А в ней те, кого я люблю больше жизни.
Габрыся еще ускорила шаги.
Она приехала самым первым автобусом, не предупредив Павла о своем приезде, поэтому на станции ее никто не встречал. Но она хотела побыть немного одна, устав от бесконечного ремонта и толпы людей – работников, экспертов, поставщиков, которых было так много сейчас в поместье и в ее, Габрысиной, жизни.
Ремонт она начала полгода назад, сейчас он близился к концу.
«Ягодка» стояла в лучах летнего яркого солнца, сияя белизной стен и радуя глаз красной черепичной крышей. По каменному забору вились зеленые лианы плюща и клематиса, придавая отреставрированному поместью вид надежный и благородный. С левой стороны аллеи, ведущей к широкой двойной лестнице, блестел пруд, который так обожал Алек. Наверно, и сейчас мальчик сидит на досках причала рядом с паном Якубом Денбой, пасечником, с которым за эти полгода по-настоящему подружился, и не отрывает глаз от поплавка, ожидая, пока начнет клевать рыба или хотя бы жаба, если вдруг ей придет в голову в этот жаркий, ленивый летний полдень польститься на наживку.
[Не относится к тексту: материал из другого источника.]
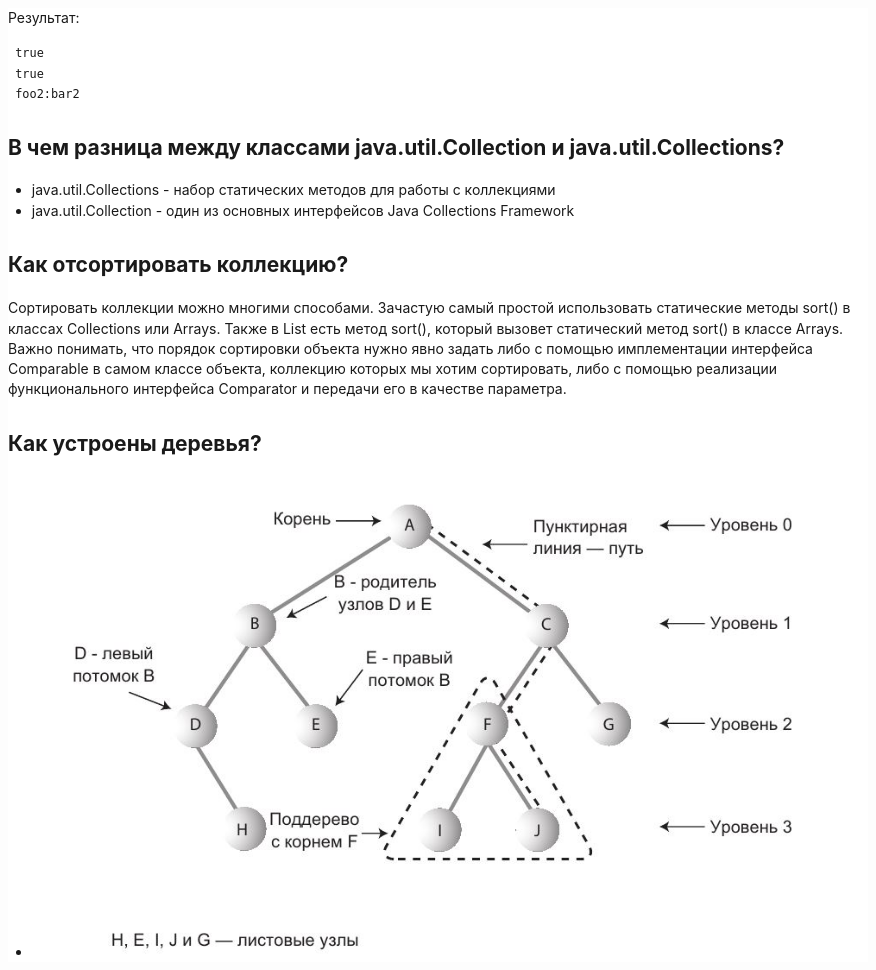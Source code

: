 Результат:

```
 true
 true
 foo2:bar2
```

## В чем разница между классами java.util.Collection и java.util.Collections?
- java.util.Collections - набор статических методов для работы с коллекциями
- java.util.Collection - один из основных интерфейсов Java Collections Framework

## Как отсортировать коллекцию?

Сортировать коллекции можно многими способами. Зачастую самый простой использовать статические методы sort() в классах 
Collections или Arrays. Также в List есть метод sort(), который вызовет статический метод sort() в классе Arrays.
Важно понимать, что порядок сортировки объекта нужно явно задать либо c помощью имплементации интерфейса Comparable 
в самом классе объекта, коллекцию которых мы хотим сортировать, либо с помощью реализации функционального интерфейса 
Comparator и передачи его в качестве параметра.  

## Как устроены деревья?
- <img src="./media/Как_устроены_деревья.jpg" width=800px>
Габрыся издалека увидела светловолосую голову мальчика, без пяти минут ее сына – осталось дождаться вступления в силу законного решения суда, – и сердце ее затопила волна нежности и любви. И в эту минуту услышала посвистывание еще одной любви всей своей жизни – Павла.
Он вел с дальнего пастбища коней. Кони шли спокойно, с Бинго во главе, время от времени пощипывая траву на обочине, важно кивая головами, пофыркивая.
Павел, в белой распахнутой рубахе и голубых джинсах, выглядел невероятно привлекательно. У Габриэлы даже дыхание перехватило от невозможности поверить, что этот мужчина принадлежит ей, в богатстве и бедности, в горе и в радости, пока смерть не разлучит их: так он обещал ей, когда в окружении семьи и друзей они устроили свадьбу в деревенском костеле, тихую и скромную.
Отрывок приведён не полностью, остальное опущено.